* INSTRUCTIONS TO FOLLOW *
Please reproduce the line containing "Найдём вторые производные" and every line after it in the records below, exactly and with nothing else.

* INPUT MATERIAL *
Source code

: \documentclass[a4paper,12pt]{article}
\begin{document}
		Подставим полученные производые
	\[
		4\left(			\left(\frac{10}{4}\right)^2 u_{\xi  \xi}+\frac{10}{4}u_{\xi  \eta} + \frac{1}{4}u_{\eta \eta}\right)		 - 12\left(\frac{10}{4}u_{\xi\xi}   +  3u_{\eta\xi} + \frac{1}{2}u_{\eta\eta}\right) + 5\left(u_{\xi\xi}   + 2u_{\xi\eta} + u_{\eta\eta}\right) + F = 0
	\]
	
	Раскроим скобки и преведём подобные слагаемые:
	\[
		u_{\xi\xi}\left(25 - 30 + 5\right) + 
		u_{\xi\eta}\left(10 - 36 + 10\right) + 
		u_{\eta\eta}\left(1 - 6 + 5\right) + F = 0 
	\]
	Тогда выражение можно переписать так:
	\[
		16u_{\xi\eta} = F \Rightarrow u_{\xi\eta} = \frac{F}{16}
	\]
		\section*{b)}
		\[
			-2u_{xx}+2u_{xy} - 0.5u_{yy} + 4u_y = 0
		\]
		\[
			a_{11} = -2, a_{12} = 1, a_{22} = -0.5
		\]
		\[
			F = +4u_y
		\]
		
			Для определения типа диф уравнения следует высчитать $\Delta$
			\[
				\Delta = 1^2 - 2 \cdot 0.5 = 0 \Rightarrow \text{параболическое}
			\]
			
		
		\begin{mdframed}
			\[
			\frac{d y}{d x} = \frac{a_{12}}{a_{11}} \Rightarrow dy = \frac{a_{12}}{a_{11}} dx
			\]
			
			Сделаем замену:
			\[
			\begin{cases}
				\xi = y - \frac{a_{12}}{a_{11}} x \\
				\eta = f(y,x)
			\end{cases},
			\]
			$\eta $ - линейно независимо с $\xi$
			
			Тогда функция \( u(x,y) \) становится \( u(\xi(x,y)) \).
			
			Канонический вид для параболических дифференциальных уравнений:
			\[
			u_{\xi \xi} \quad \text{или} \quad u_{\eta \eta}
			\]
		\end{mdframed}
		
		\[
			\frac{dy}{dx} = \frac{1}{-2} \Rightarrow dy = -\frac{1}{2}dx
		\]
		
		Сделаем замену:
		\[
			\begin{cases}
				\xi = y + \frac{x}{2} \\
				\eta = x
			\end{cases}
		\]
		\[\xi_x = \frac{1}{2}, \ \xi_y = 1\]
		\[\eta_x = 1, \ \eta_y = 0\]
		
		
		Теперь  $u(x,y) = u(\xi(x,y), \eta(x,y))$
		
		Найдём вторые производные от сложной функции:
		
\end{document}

* ANSWER SPACE *
		Найдём вторые производные от сложной функции:
		
\end{document}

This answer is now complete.